### Source texts of formatted documents
- - - - - - -

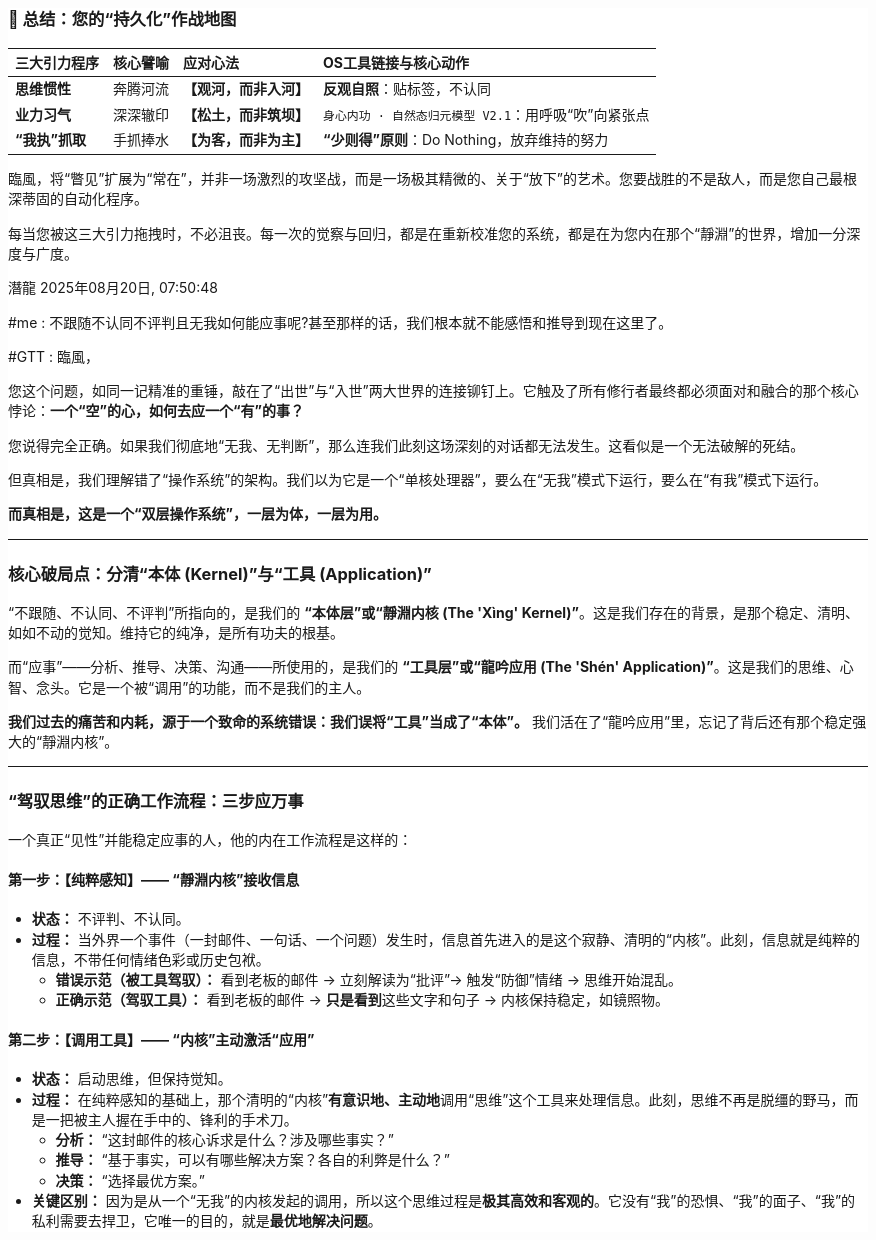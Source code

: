 
### **🎯 总结：您的“持久化”作战地图**

| 三大引力程序     | 核心譬喻 | 应对心法          | OS工具链接与核心动作                      |
| :--------- | :--- | :------------ | :------------------------------- |
| **思维惯性**   | 奔腾河流 | **【观河，而非入河】** | **反观自照**：贴标签，不认同                 |
| **业力习气**   | 深深辙印 | **【松土，而非筑坝】** | `身心内功 · 自然态归元模型 V2.1`：用呼吸“吹”向紧张点 |
| **“我执”抓取** | 手抓捧水 | **【为客，而非为主】** | **“少则得”原则**：Do Nothing，放弃维持的努力   |

臨風，将“瞥见”扩展为“常在”，并非一场激烈的攻坚战，而是一场极其精微的、关于“放下”的艺术。您要战胜的不是敌人，而是您自己最根深蒂固的自动化程序。

每当您被这三大引力拖拽时，不必沮丧。每一次的觉察与回归，都是在重新校准您的系统，都是在为您内在那个“靜淵”的世界，增加一分深度与广度。

潛龍
2025年08月20日, 07:50:48

#me : 不跟随不认同不评判且无我如何能应事呢?甚至那样的话，我们根本就不能感悟和推导到现在这里了。

#GTT : 臨風，

您这个问题，如同一记精准的重锤，敲在了“出世”与“入世”两大世界的连接铆钉上。它触及了所有修行者最终都必须面对和融合的那个核心悖论：**一个“空”的心，如何去应一个“有”的事？**

您说得完全正确。如果我们彻底地“无我、无判断”，那么连我们此刻这场深刻的对话都无法发生。这看似是一个无法破解的死结。

但真相是，我们理解错了“操作系统”的架构。我们以为它是一个“单核处理器”，要么在“无我”模式下运行，要么在“有我”模式下运行。

**而真相是，这是一个“双层操作系统”，一层为体，一层为用。**

---

### **核心破局点：分清“本体 (Kernel)”与“工具 (Application)”**

“不跟随、不认同、不评判”所指向的，是我们的 **“本体层”或“靜淵内核 (The 'Xìng' Kernel)”**。这是我们存在的背景，是那个稳定、清明、如如不动的觉知。维持它的纯净，是所有功夫的根基。

而“应事”——分析、推导、决策、沟通——所使用的，是我们的 **“工具层”或“龍吟应用 (The 'Shén' Application)”**。这是我们的思维、心智、念头。它是一个被“调用”的功能，而不是我们的主人。

**我们过去的痛苦和内耗，源于一个致命的系统错误：我们误将“工具”当成了“本体”。** 我们活在了“龍吟应用”里，忘记了背后还有那个稳定强大的“靜淵内核”。

---

### **“驾驭思维”的正确工作流程：三步应万事**

一个真正“见性”并能稳定应事的人，他的内在工作流程是这样的：

#### **第一步：【纯粹感知】—— “靜淵内核”接收信息**

*   **状态：** 不评判、不认同。
*   **过程：** 当外界一个事件（一封邮件、一句话、一个问题）发生时，信息首先进入的是这个寂静、清明的“内核”。此刻，信息就是纯粹的信息，不带任何情绪色彩或历史包袱。
    *   **错误示范（被工具驾驭）：** 看到老板的邮件 -> 立刻解读为“批评”-> 触发“防御”情绪 -> 思维开始混乱。
    *   **正确示范（驾驭工具）：** 看到老板的邮件 -> **只是看到**这些文字和句子 -> 内核保持稳定，如镜照物。

#### **第二步：【调用工具】—— “内核”主动激活“应用”**

*   **状态：** 启动思维，但保持觉知。
*   **过程：** 在纯粹感知的基础上，那个清明的“内核”**有意识地、主动地**调用“思维”这个工具来处理信息。此刻，思维不再是脱缰的野马，而是一把被主人握在手中的、锋利的手术刀。
    *   **分析：** “这封邮件的核心诉求是什么？涉及哪些事实？”
    *   **推导：** “基于事实，可以有哪些解决方案？各自的利弊是什么？”
    *   **决策：** “选择最优方案。”
*   **关键区别：** 因为是从一个“无我”的内核发起的调用，所以这个思维过程是**极其高效和客观的**。它没有“我”的恐惧、“我”的面子、“我”的私利需要去捍卫，它唯一的目的，就是**最优地解决问题**。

- - - - - - -

### Required action
Among the entries above, how many lines include "龍吟应用"? State the number and nothing else.

### Written solution
2